Using the records below, write out the line with "<h2>Contact info</h2>" and each line after it through the final one, exactly, and only those.

*** PROVIDED RECORDS

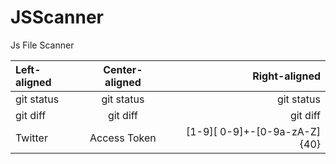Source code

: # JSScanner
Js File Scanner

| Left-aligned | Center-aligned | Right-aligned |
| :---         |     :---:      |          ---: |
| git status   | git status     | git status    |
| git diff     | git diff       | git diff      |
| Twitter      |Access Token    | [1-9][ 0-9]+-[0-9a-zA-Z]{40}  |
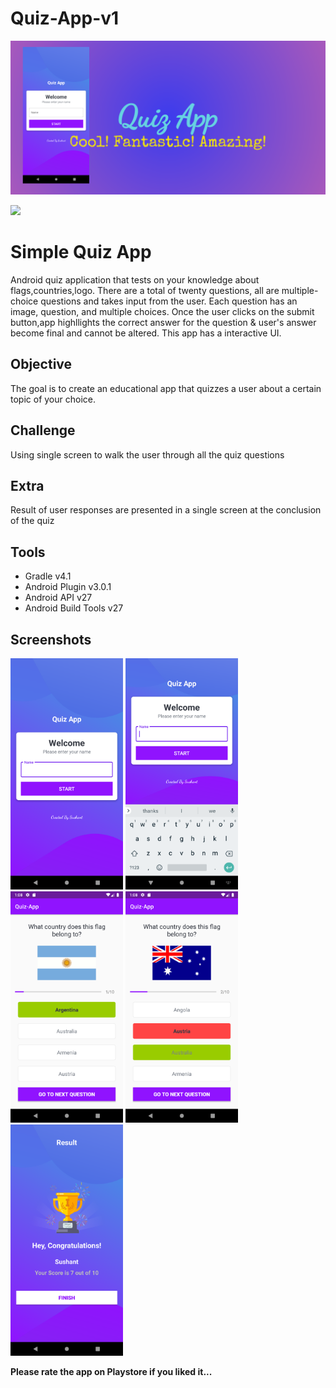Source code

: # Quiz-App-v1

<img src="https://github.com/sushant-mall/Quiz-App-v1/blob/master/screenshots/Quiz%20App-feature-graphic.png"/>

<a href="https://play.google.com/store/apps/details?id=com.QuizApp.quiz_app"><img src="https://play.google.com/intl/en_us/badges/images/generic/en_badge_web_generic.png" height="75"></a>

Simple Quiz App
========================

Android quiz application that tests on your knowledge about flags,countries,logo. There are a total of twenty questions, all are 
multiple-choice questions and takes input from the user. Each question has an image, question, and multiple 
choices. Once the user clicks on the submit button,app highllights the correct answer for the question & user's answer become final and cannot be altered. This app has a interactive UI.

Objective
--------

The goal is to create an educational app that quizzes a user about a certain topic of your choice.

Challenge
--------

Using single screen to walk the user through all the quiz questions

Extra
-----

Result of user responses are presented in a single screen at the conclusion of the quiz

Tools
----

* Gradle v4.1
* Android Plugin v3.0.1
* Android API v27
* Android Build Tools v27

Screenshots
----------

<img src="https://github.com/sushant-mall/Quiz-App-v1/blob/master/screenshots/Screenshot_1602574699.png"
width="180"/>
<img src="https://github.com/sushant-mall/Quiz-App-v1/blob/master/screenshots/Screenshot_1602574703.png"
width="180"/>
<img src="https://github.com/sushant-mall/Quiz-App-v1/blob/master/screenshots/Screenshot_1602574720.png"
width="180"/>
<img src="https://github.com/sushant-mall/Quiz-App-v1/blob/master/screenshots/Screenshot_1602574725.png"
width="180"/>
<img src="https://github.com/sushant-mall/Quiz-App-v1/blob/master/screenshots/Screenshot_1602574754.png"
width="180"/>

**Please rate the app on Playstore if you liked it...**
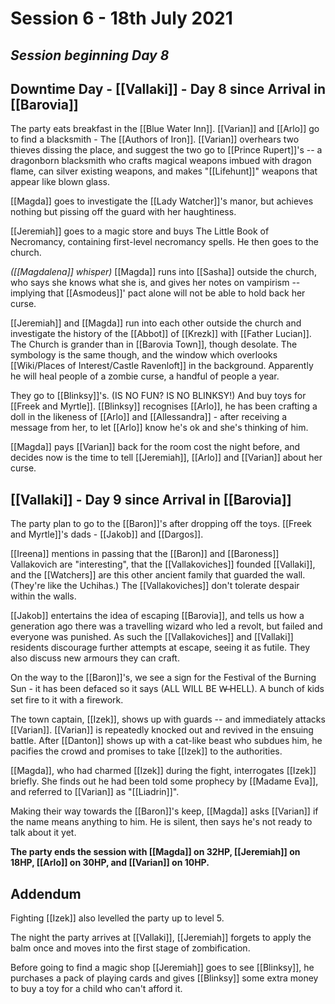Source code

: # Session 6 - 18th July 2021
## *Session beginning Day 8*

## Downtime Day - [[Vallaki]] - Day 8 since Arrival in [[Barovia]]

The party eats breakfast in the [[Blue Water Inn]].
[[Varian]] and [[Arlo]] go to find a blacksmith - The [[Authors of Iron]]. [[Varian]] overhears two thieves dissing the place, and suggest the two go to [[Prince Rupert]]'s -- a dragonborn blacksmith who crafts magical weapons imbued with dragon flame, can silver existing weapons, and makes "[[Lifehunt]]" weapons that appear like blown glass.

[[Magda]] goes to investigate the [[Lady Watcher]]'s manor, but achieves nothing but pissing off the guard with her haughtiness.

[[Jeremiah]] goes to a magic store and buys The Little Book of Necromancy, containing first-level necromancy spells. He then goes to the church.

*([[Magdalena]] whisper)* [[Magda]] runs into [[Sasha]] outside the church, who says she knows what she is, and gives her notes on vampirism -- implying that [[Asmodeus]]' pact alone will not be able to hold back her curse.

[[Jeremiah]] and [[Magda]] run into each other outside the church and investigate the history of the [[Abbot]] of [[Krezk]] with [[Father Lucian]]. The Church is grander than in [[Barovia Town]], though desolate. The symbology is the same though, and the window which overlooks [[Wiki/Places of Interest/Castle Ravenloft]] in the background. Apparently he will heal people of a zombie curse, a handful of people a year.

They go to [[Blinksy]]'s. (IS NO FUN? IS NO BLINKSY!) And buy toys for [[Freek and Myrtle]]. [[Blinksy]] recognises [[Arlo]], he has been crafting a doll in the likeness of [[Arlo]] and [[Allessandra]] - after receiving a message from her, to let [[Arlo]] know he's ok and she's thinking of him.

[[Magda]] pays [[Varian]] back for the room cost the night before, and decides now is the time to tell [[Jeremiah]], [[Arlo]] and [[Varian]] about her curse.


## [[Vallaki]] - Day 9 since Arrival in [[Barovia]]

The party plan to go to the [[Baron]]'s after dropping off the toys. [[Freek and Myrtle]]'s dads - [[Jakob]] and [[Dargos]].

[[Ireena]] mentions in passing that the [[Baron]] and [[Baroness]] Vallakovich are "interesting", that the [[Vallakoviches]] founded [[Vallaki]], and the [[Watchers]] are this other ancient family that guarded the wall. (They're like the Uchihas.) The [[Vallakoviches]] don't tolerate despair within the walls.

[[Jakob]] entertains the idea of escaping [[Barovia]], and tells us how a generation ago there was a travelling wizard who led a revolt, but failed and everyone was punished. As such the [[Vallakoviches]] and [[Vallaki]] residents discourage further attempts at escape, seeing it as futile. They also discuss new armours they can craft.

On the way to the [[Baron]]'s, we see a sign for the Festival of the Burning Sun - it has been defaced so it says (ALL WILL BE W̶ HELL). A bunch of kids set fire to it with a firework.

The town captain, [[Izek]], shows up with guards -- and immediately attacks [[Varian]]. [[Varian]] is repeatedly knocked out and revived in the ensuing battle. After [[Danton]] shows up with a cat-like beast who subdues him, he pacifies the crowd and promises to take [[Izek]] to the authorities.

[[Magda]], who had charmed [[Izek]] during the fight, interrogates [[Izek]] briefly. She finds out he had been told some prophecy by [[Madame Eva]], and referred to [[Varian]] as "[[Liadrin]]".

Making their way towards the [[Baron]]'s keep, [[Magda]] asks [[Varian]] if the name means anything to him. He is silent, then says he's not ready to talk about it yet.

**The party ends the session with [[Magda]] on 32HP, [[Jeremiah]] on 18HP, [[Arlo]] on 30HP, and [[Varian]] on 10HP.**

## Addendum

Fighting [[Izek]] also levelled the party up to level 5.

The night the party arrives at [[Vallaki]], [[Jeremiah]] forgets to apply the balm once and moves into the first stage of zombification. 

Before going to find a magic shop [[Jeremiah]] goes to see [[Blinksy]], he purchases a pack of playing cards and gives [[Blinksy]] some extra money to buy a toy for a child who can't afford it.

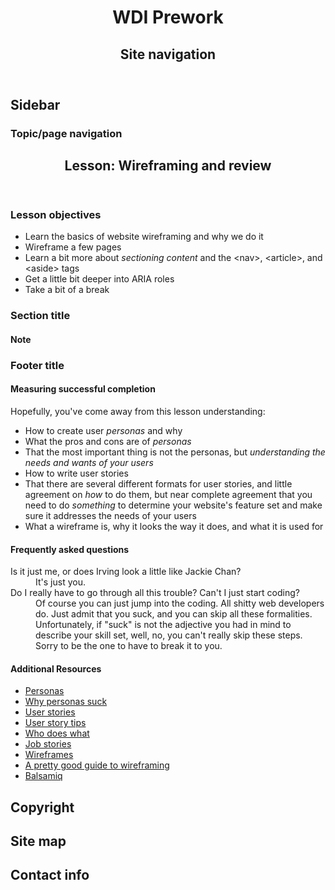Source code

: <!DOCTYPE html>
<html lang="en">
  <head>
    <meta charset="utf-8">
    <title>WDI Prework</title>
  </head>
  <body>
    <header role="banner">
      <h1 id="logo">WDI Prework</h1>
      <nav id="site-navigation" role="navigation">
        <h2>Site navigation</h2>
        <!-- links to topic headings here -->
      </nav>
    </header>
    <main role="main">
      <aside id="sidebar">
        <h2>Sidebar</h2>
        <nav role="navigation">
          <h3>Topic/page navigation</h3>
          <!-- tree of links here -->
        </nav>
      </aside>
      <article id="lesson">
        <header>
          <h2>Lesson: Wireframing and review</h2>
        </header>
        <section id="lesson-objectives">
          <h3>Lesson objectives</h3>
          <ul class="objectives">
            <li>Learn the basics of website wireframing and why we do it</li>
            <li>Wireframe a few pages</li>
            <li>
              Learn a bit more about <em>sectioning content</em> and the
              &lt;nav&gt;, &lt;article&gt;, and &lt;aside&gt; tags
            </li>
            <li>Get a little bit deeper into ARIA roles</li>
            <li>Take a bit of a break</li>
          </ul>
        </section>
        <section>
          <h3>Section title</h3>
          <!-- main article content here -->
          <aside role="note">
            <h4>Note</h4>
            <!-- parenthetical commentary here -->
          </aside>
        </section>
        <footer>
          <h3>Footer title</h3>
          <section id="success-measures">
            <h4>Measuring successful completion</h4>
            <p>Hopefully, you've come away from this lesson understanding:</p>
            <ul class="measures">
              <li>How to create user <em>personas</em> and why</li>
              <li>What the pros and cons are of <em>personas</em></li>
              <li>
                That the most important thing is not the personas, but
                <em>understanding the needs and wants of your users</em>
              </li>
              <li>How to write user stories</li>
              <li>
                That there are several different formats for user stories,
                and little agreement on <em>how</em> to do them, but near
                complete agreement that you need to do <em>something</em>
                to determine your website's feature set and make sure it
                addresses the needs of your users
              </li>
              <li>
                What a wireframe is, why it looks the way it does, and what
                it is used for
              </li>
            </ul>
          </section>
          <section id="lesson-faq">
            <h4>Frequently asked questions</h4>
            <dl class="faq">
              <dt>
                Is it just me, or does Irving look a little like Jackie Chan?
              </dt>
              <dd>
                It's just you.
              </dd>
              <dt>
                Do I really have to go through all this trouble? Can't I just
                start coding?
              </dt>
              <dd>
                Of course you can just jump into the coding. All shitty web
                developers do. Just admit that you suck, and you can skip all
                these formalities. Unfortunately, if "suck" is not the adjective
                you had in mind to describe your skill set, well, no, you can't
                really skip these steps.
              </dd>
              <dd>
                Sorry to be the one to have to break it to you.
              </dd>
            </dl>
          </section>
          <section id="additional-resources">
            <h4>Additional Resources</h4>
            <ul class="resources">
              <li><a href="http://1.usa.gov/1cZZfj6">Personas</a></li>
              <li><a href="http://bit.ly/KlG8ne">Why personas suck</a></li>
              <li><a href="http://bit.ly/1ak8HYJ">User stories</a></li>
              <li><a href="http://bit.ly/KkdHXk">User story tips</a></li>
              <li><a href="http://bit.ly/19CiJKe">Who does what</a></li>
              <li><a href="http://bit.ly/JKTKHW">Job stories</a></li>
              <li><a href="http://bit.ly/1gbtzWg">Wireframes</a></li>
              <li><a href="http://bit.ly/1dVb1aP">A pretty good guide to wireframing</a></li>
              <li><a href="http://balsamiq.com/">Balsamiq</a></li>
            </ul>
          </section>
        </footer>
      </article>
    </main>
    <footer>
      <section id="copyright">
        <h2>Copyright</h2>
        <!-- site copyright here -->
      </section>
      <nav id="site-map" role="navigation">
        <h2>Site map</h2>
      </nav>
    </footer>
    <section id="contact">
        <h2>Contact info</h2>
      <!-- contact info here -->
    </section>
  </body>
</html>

******

» TASK SOLUTION:
        <h2>Contact info</h2>
      <!-- contact info here -->
    </section>
  </body>
</html>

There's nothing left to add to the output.